Mean pressure on foundation bottom

Checking the condition

The condition is met.

Find eccentricity e = Mn/Nnf = 29.76/279.08 = 0, 106m

We determine the maximum pressure on the bottom of the foundation

The condition is fulfilled, we finally accept the foundation slab of FL grade 16.24 (weight 2.15t; block length L = 2380mm; concrete volume 0.86m3).

5.3 Calculation of foundation slab for strength during pressing.

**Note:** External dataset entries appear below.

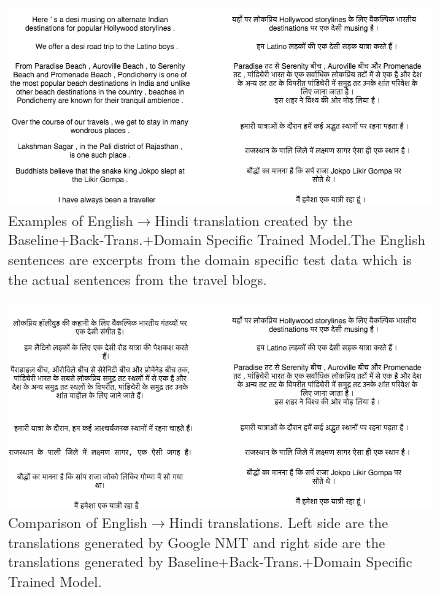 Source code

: \begin{figure}[H]
\includegraphics[width=\textwidth]{figures/translations1.png}
\caption{Examples of English$\rightarrow$Hindi translation created by the Baseline+Back-Trans.+Domain Specific Trained Model.The English sentences are excerpts from the domain specific test data which is the actual sentences from the travel blogs.}
\label{translations1}
\end{figure}

\begin{figure}[H]
\includegraphics[width=\textwidth]{figures/translation2.png}
\caption{Comparison of English$\rightarrow$Hindi translations. Left side are the translations generated by Google NMT and right side are the translations generated by Baseline+Back-Trans.+Domain Specific Trained Model.} 
\label{translations2}
\end{figure}


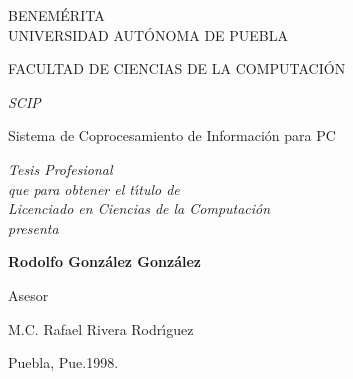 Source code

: \begin{titlepage}


\vspace*{40mm}

\begin{center}

{\Large{\cal BENEM\'ERITA\\UNIVERSIDAD AUT\'ONOMA DE PUEBLA}}

\vspace*{5mm}

{\Large{\cal FACULTAD DE CIENCIAS DE LA COMPUTACI\'ON}}

\vspace*{8mm}

{\LARGE{\it SCIP}}

\vspace*{4mm}

{\LARGE Sistema de Coprocesamiento de Informaci\'on para PC}

\vspace*{10mm}

{\large{\it Tesis Profesional\\
que para obtener el t\'{\i}tulo de\\
Licenciado en Ciencias de la Computaci\'on\\
presenta}}
             
\vspace*{5mm}             
               
{\Large {\bf Rodolfo Gonz\'alez Gonz\'alez}}

\vspace*{8mm}

{\large Asesor

M.C. Rafael Rivera Rodr\'{\i}guez}

\vspace*{8mm}

{\large Puebla, Pue.\hspace*{8cm}1998.}

\end{center}
\end{titlepage}
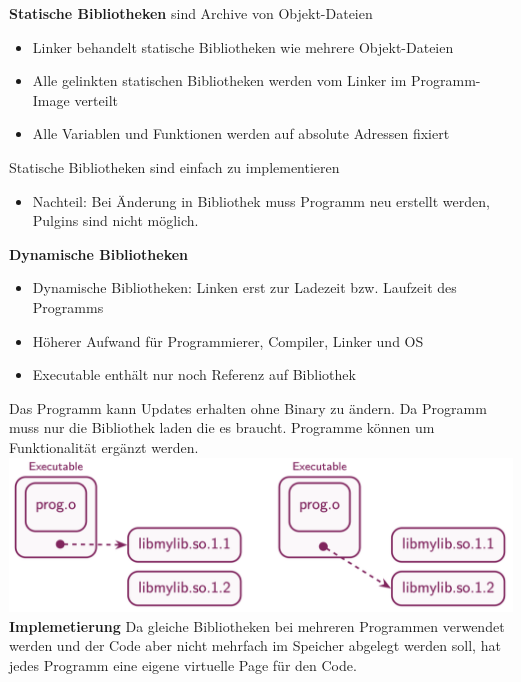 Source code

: \documentclass[8pt]{extarticle}
\let\oldtextbf\textbf
\renewcommand{\textbf}{\tiny\oldtextbf}
\begin{document}
\begin{multicols*}{5}
	\textbf{Statische Bibliotheken} sind Archive von Objekt-Dateien
	\begin{itemize} [noitemsep, topsep=0pt, leftmargin=*]
		\item Linker behandelt statische Bibliotheken wie mehrere Objekt-Dateien
		\item Alle gelinkten statischen Bibliotheken werden vom Linker im Programm-Image verteilt
		\item Alle Variablen und Funktionen werden auf absolute Adressen fixiert
	\end{itemize}
	Statische Bibliotheken sind einfach zu implementieren
	\begin{itemize} [noitemsep, topsep=0pt, leftmargin=*]
		\item Nachteil: Bei Änderung in Bibliothek muss Programm neu erstellt werden, Pulgins sind nicht möglich.
	\end{itemize}
	\textbf{Dynamische Bibliotheken}  
	\begin{itemize} [noitemsep, topsep=0pt, leftmargin=*]
		\item Dynamische Bibliotheken: Linken erst zur Ladezeit bzw. Laufzeit des Programms
		\item Höherer Aufwand für Programmierer, Compiler, Linker und OS
		\item Executable enthält nur noch Referenz auf Bibliothek
	\end{itemize}
	Das Programm kann Updates erhalten ohne Binary zu ändern. Da Programm muss nur die Bibliothek laden die es braucht. Programme können um Funktionalität ergänzt werden.\\
	\includegraphics[scale=0.3]{Dynamische_Bibliotheken.png}
	\textbf{Implemetierung} Da gleiche Bibliotheken bei mehreren Programmen verwendet werden und der Code aber nicht mehrfach im Speicher abgelegt werden soll, hat jedes Programm eine eigene virtuelle Page für den Code.\\
			

\end{multicols*}
\end{document}

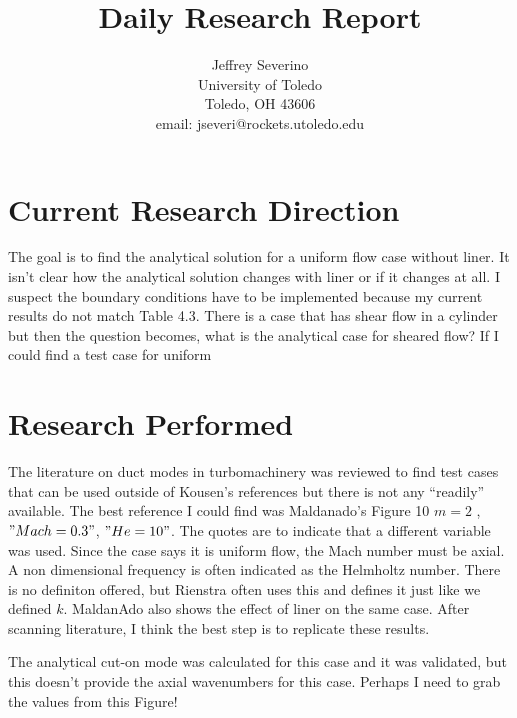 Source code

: \documentclass[a4paper]{article}
\begin{document}
\begin{titlepage}

    \title{
    Daily Research Report}

    \author{ Jeffrey Severino \\
        University of Toledo \\
        Toledo, OH  43606 \\
    email: jseveri@rockets.utoledo.edu}


    \maketitle

\end{titlepage}
\section{Current Research Direction}
The goal is to find the analytical solution for a uniform flow case without
liner. It isn't clear how the analytical solution changes with liner or if
it changes at all. I suspect the boundary conditions have to be implemented because
my current results do not match Table 4.3. There is a case that has shear flow
in a cylinder but then the question becomes, what is the analytical case for sheared
flow? If I could find a test case for uniform 

\section{Research Performed}
The literature on duct modes in turbomachinery was reviewed to find test cases
that can be used outside of Kousen's references but there is not any ``readily''
available. The best reference I could find was Maldanado's Figure 10 $m = 2$
, $"Mach = 0.3"$, $"He = 10"$. The quotes are to indicate that a different variable
was used. Since the case says it is uniform flow, the Mach number must be axial.
A non dimensional frequency is often indicated as the Helmholtz number. There is
no definiton offered, but Rienstra often uses this and defines it just like we 
defined $k$. MaldanAdo also shows the effect of liner on the same case. After
scanning literature, I think the best step is to replicate these results.

The analytical cut-on mode was calculated for this case and it was validated, 
but this doesn't provide the axial wavenumbers for this case. Perhaps I need to 
grab the values from this Figure!
\end{document}
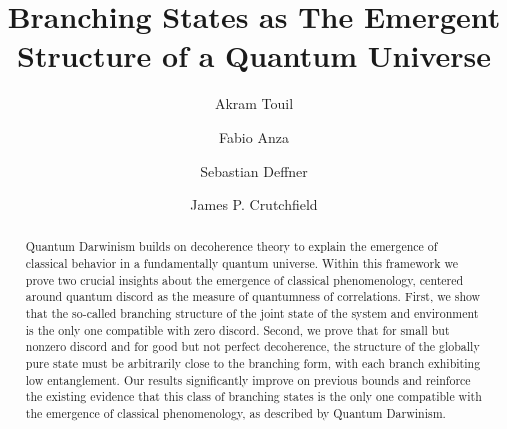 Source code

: \documentclass[a4paper,11pt,accepted=2024-09-14]{quantumarticle}
\newcommand{\+}         {\dagger}
\begin{document}
	
	
\title{Branching States as The Emergent Structure of a Quantum Universe}
	
	\author{Akram Touil}
	\author{Fabio Anza}
    
    
    \author{Sebastian Deffner}
    
    \author{James P. Crutchfield}
	
	
\begin{abstract} 
Quantum Darwinism builds on decoherence theory to explain the emergence of classical behavior in a fundamentally quantum universe. {Within this framework we prove two crucial insights about the emergence of classical phenomenology, centered around quantum discord as the measure of quantumness of correlations.} First, we show that the so-called branching structure of the joint state of the system and environment is the only one compatible with zero discord. Second, we prove that for small but nonzero discord and for good but not perfect decoherence, the structure of the globally pure state must be arbitrarily close to the branching form, with each branch exhibiting low entanglement. Our results significantly improve on previous bounds and reinforce the existing evidence that this class of branching states is the only one compatible with the emergence of classical phenomenology, as described by Quantum Darwinism.
\end{abstract}
	
\end{document}
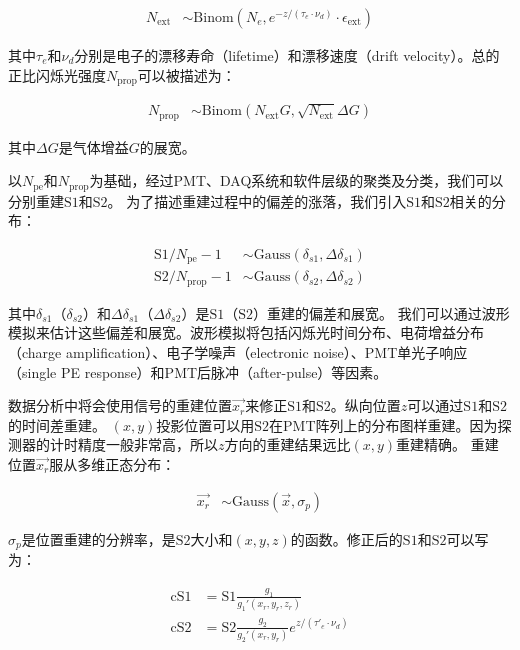 \begin{align}
    \label{eq:N_ext}
    N_{\mathrm{ext}} &\sim \mathrm{Binom}\left(N_e,e^{-z/(\tau_e\cdot\nu_d)}\cdot\epsilon_{\mathrm{ext}}\right)
\end{align}

其中$\tau_e$和$\nu_d$分别是电子的漂移寿命（lifetime）和漂移速度（drift velocity）。总的正比闪烁光强度$N_{\mathrm{prop}}$可以被描述为：

\begin{align}
    \label{eq:N_prop}
    N_{\mathrm{prop}} &\sim \mathrm{Binom}\left(N_{\mathrm{ext}}G,\sqrt{N_{\mathrm{ext}}}\Delta G\right)
\end{align}

其中$\Delta G$是气体增益$G$的展宽。

以$N_{\mathrm{pe}}$和$N_{\mathrm{prop}}$为基础，经过PMT、DAQ系统和软件层级的聚类及分类，我们可以分别重建$\mathrm{S1}$和$\mathrm{S2}$。
为了描述重建过程中的偏差的涨落，我们引入$\mathrm{S1}$和$\mathrm{S2}$相关的分布：

\begin{align}
    \label{eq:s1s2}
    \mathrm{S1}/N_{\mathrm{pe}}-1 &\sim \mathrm{Gauss}\left(\delta_{s1},\Delta \delta_{s1}\right) \\
    \mathrm{S2}/N_{\mathrm{prop}}-1 &\sim \mathrm{Gauss}\left(\delta_{s2},\Delta \delta_{s2}\right)
\end{align}

其中$\delta_{s1}$（$\delta_{s2}$）和$\Delta \delta_{s1}$（$\Delta \delta_{s2}$）是$\mathrm{S1}$（$\mathrm{S2}$）重建的偏差和展宽。
我们可以通过波形模拟来估计这些偏差和展宽。波形模拟将包括闪烁光时间分布、电荷增益分布（charge amplification）、电子学噪声（electronic noise）、PMT单光子响应（single PE response）和PMT后脉冲（after-pulse）等因素。

数据分析中将会使用信号的重建位置$\vec{x_r}$来修正$\mathrm{S1}$和$\mathrm{S2}$。纵向位置$z$可以通过$\mathrm{S1}$和$\mathrm{S2}$的时间差重建。
$(x,y)$投影位置可以用$\mathrm{S2}$在PMT阵列上的分布图样重建。因为探测器的计时精度一般非常高，所以$z$方向的重建结果远比$(x,y)$重建精确。
重建位置$\vec{x_r}$服从多维正态分布：

\begin{align}
    \label{eq:x_r}
    \vec{x_r} &\sim \mathrm{Gauss}\left(\vec{x},\sigma_p\right)
\end{align}

$\sigma_p$是位置重建的分辨率，是$\mathrm{S2}$大小和$(x,y,z)$的函数。修正后的$\mathrm{S1}$和$\mathrm{S2}$可以写为：

\begin{align}
    \label{eq:cs1_cs2}
    \mathrm{cS1} &= \mathrm{S1}\frac{g_1}{g_1'(x_r,y_r,z_r)} \\
    \mathrm{cS2} &= \mathrm{S2}\frac{g_2}{g_2'(x_r,y_r)}e^{z/(\tau'_e\cdot\nu_d)}
\end{align}

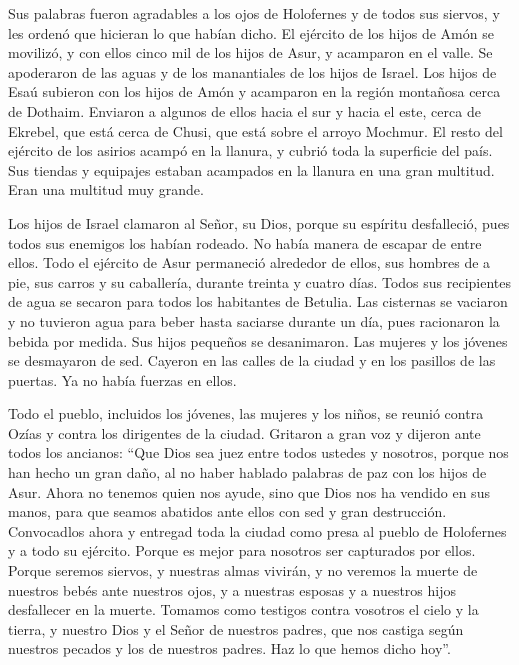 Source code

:  Sus palabras fueron agradables a los ojos de Holofernes
y de todos sus siervos, y les ordenó que hicieran lo que habían dicho.
 El ejército de los hijos de Amón se movilizó, y con
ellos cinco mil de los hijos de Asur, y acamparon en el valle. Se
apoderaron de las aguas y de los manantiales de los hijos de Israel.
 Los hijos de Esaú subieron con los hijos de Amón y
acamparon en la región montañosa cerca de Dothaim. Enviaron a algunos de
ellos hacia el sur y hacia el este, cerca de Ekrebel, que está cerca de
Chusi, que está sobre el arroyo Mochmur. El resto del ejército de los
asirios acampó en la llanura, y cubrió toda la superficie del país. Sus
tiendas y equipajes estaban acampados en la llanura en una gran
multitud. Eran una multitud muy grande.

 Los hijos de Israel clamaron al Señor, su Dios, porque
su espíritu desfalleció, pues todos sus enemigos los habían rodeado. No
había manera de escapar de entre ellos.  Todo el ejército
de Asur permaneció alrededor de ellos, sus hombres de a pie, sus carros
y su caballería, durante treinta y cuatro días. Todos sus recipientes de
agua se secaron para todos los habitantes de Betulia. 
Las cisternas se vaciaron y no tuvieron agua para beber hasta saciarse
durante un día, pues racionaron la bebida por medida. 
Sus hijos pequeños se desanimaron. Las mujeres y los jóvenes se
desmayaron de sed. Cayeron en las calles de la ciudad y en los pasillos
de las puertas. Ya no había fuerzas en ellos.

 Todo el pueblo, incluidos los jóvenes, las mujeres y los
niños, se reunió contra Ozías y contra los dirigentes de la ciudad.
Gritaron a gran voz y dijeron ante todos los ancianos: 
``Que Dios sea juez entre todos ustedes y nosotros, porque nos han hecho
un gran daño, al no haber hablado palabras de paz con los hijos de Asur.
 Ahora no tenemos quien nos ayude, sino que Dios nos ha
vendido en sus manos, para que seamos abatidos ante ellos con sed y gran
destrucción.  Convocadlos ahora y entregad toda la ciudad
como presa al pueblo de Holofernes y a todo su ejército. 
Porque es mejor para nosotros ser capturados por ellos. Porque seremos
siervos, y nuestras almas vivirán, y no veremos la muerte de nuestros
bebés ante nuestros ojos, y a nuestras esposas y a nuestros hijos
desfallecer en la muerte.  Tomamos como testigos contra
vosotros el cielo y la tierra, y nuestro Dios y el Señor de nuestros
padres, que nos castiga según nuestros pecados y los de nuestros padres.
Haz lo que hemos dicho hoy''.

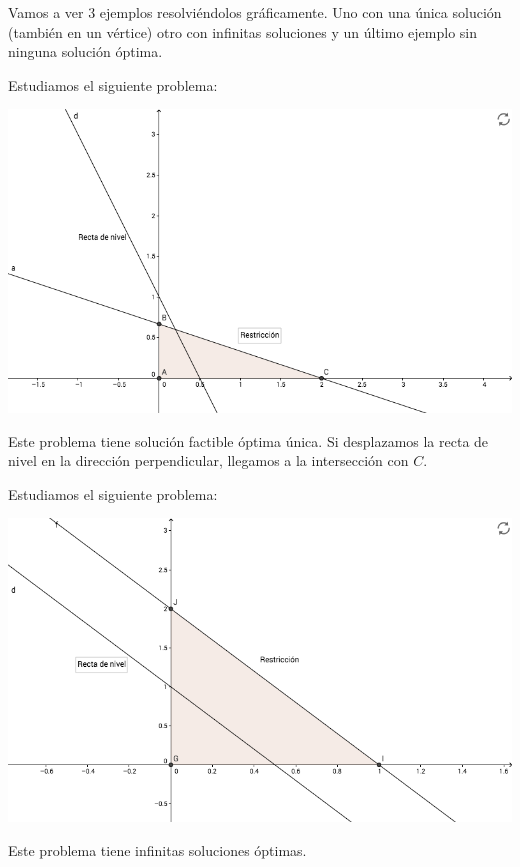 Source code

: Vamos a ver 3 ejemplos resolviéndolos gráficamente. Uno con una única solución (también en un vértice) otro con infinitas soluciones y un último ejemplo sin ninguna solución óptima.

\begin{example}
Estudiamos el siguiente problema:

\begin{ioprob}
\end{ioprob}

\begin{center}
\includegraphics[scale=0.45]{img/io-intro_1.png}
\end{center}

Este problema tiene solución factible óptima única. Si desplazamos la recta de nivel en la dirección perpendicular, llegamos a la intersección con $C$.
\end{example}

\begin{example}
Estudiamos el siguiente problema:

\begin{ioprob} 
\end{ioprob}


\begin{center}
\includegraphics[scale=0.45]{img/io-intro_2.png}
\end{center}


Este problema tiene infinitas soluciones óptimas.
\end{example}

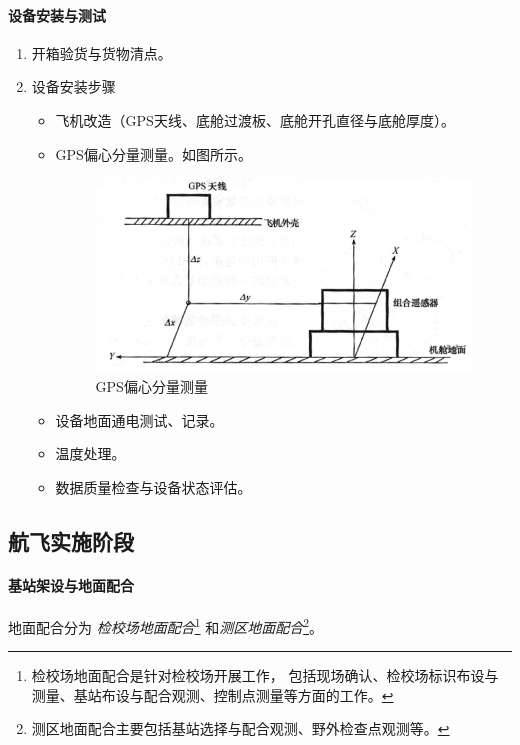 \paragraph{设备安装与测试}
\begin{enumerate}
	\item 开箱验货与货物清点。
	\item 设备安装步骤
		\begin{itemize}
			\item 飞机改造（GPS天线、底舱过渡板、底舱开孔直径与底舱厚度）。
			\item GPS偏心分量测量。如图所示。
				\begin{figure}[htbp]
					\centering
					\includegraphics[width=0.7\linewidth]{figure/Chapter5/GPS偏心分量测量}
					\caption{GPS偏心分量测量}
					\label{fig:GPS偏心分量测量}
				\end{figure}
			\item 设备地面通电测试、记录。
			\item 温度处理。
			\item 数据质量检查与设备状态评估。
		\end{itemize}
\end{enumerate}

\subsection{航飞实施阶段}

\paragraph{基站架设与地面配合}地面配合分为
\textit{检校场地面配合}\footnote{检校场地面配合是针对检校场开展工作， 包括现场确认、检校场标识布设与测量、基站布设与配合观测、控制点测量等方面的工作。}
和\textit{测区地面配合}\footnote{测区地面配合主要包括基站选择与配合观测、野外检查点观测等。}。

Design soil pressure under the foundation base Rgr = N/b =

= 299.37/1.6 = 187.11 kPa

Conventionally, the second side of the foundation a = 1m.

Transverse force in slab section at foundation block face:

Required height of plate section on the condition of strength in calculation for transverse force Q:

Design forcing force:

We check the condition:

Forcing strength is ensured.

We check the strength of concrete on the action of compressive forces:

Q = <

where (table 6.1 [3]).

Concrete strength is ensured.

5.4 Calculation of plate strength by normal section.

Moment occurring in section 1-1 at wall face (Fig. 5)

We determine the coefficient:

By tab. 4 Annexes we define 0.083; 0,961

Boundary value of relative height of compressed zone of concrete is determined by formula 7.5 [3].

where w = 0,850,0080,850,008∙10,67=0,765

(tab. 6.5 [3] for valves of class S400).

; the condition is met.

Reinforcement section area by 1 m of plate length:

According to the grade, we accept by 1 m the length of the unit 6 Ø12 S400 with a spacing of 200 mm and.

Transverse reinforcement is accepted by Ø5 S500 with spacing of 250 mm.